Each course has three offerings in 2016 and 2017. The student population and total activity of each offering varies, see Table 1, with diverse demographics. Each offering lasts 10 weeks. The final grade is the weighted sum of scores in finger exercises (weight = 0.1), problem sets (weight = 0.4), midterm or quiz (weight = 0.25), and final exam (weight = 0.25). Both courses have multiple units, where each unit has an associated graded problem set. Students are expected to watch lecture videos narrated by instructors and complete“finger exercises” - optional problems interspersed in lecture videos that teach the content discussed in the video. Forum participation is optional and each discussion forum contains thousands of posts. The topics of each course differ because one course is the continuation of the other. The quantities of videos and finger exercises is much higher in 6.00.1x, see Table 2.

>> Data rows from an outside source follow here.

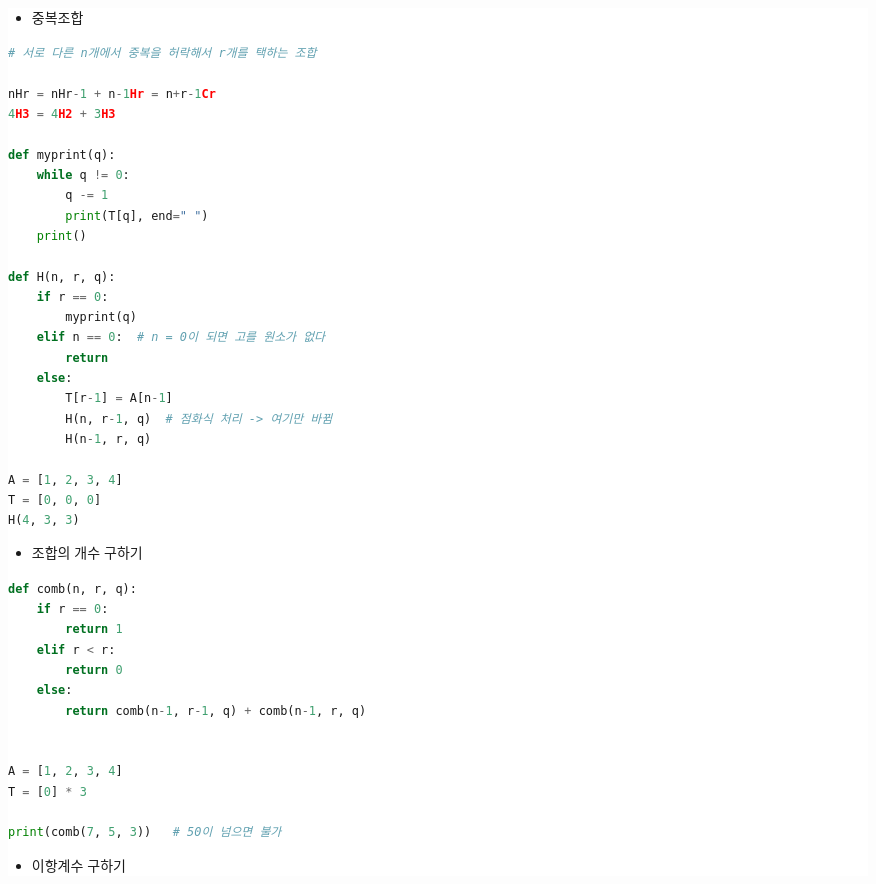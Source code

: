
 ```python
```



* 중복조합

```python
# 서로 다른 n개에서 중복을 허락해서 r개를 택하는 조합

nHr = nHr-1 + n-1Hr = n+r-1Cr
4H3 = 4H2 + 3H3

def myprint(q):
    while q != 0:
        q -= 1
        print(T[q], end=" ")
    print()

def H(n, r, q):
    if r == 0:
        myprint(q)
    elif n == 0:  # n = 0이 되면 고를 원소가 없다
        return
    else:
        T[r-1] = A[n-1]
        H(n, r-1, q)  # 점화식 처리 -> 여기만 바뀜
        H(n-1, r, q)

A = [1, 2, 3, 4]
T = [0, 0, 0]
H(4, 3, 3)
```



* 조합의 개수 구하기

```python
def comb(n, r, q):
    if r == 0:
        return 1
    elif r < r:
        return 0
    else:
        return comb(n-1, r-1, q) + comb(n-1, r, q)


A = [1, 2, 3, 4]
T = [0] * 3

print(comb(7, 5, 3))   # 50이 넘으면 불가
```



* 이항계수 구하기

For data preprocessing, for each offering, we reference multiple BigQuery tables and extract three DATs for each student using tables named, respectively:

A) video_stats_day,

B) person_problem,

C) forum_person.

These are equivalent to video accesses, problem set accesses and forum accesses (read or write). The generation of the first two DATs is straightforwardly done on Coursera platform but a forum-participation DAT is slightly more platform-dependent.

4. Definition: Detailed Access Trajectory

A DAT is logically envisioned as a 2D matrix $(DxN)$ where the row dimension is course days $(1,\dots,D)$ ) and the columns are ordered course components from $(1,\dots,N)$ . The ordering is how the components are presented within the course structure. At $(d_{i},c_{j})$ is either a $1$ or [math] to denote the student accessing the j’th component on the ith day. Because this matrix would be sparse and large, we use a compact representation that is a series that expresses only the entries set to 1 (for access) by their day and component indices.

5. Learning Patterns

5.1. Learning Behavior Patterns (LBP)

The point of this exploration is to determine if any learning behavior pattern (LBP) we can discern by visualizing the DAT is informative to teachers who start from assuming a LDP. We visualize video watching DATs to look for multiple ”localized video watching patterns”. We observe a distinctive behavior pattern where the last video of the previous day is the first video the student watches on the next day. For simplicity, we dub it “return to most recently watched”. When visualized the pattern looks like a step signal, as shown by the top plot of figure 2. It shows that the student seems to review or complete learning previously accessed knowledge when he/she starts learning everyday. We ask whether this behavior, which could be interpreted as either knowledge reinforcement or video watching completion, is correlated to grade.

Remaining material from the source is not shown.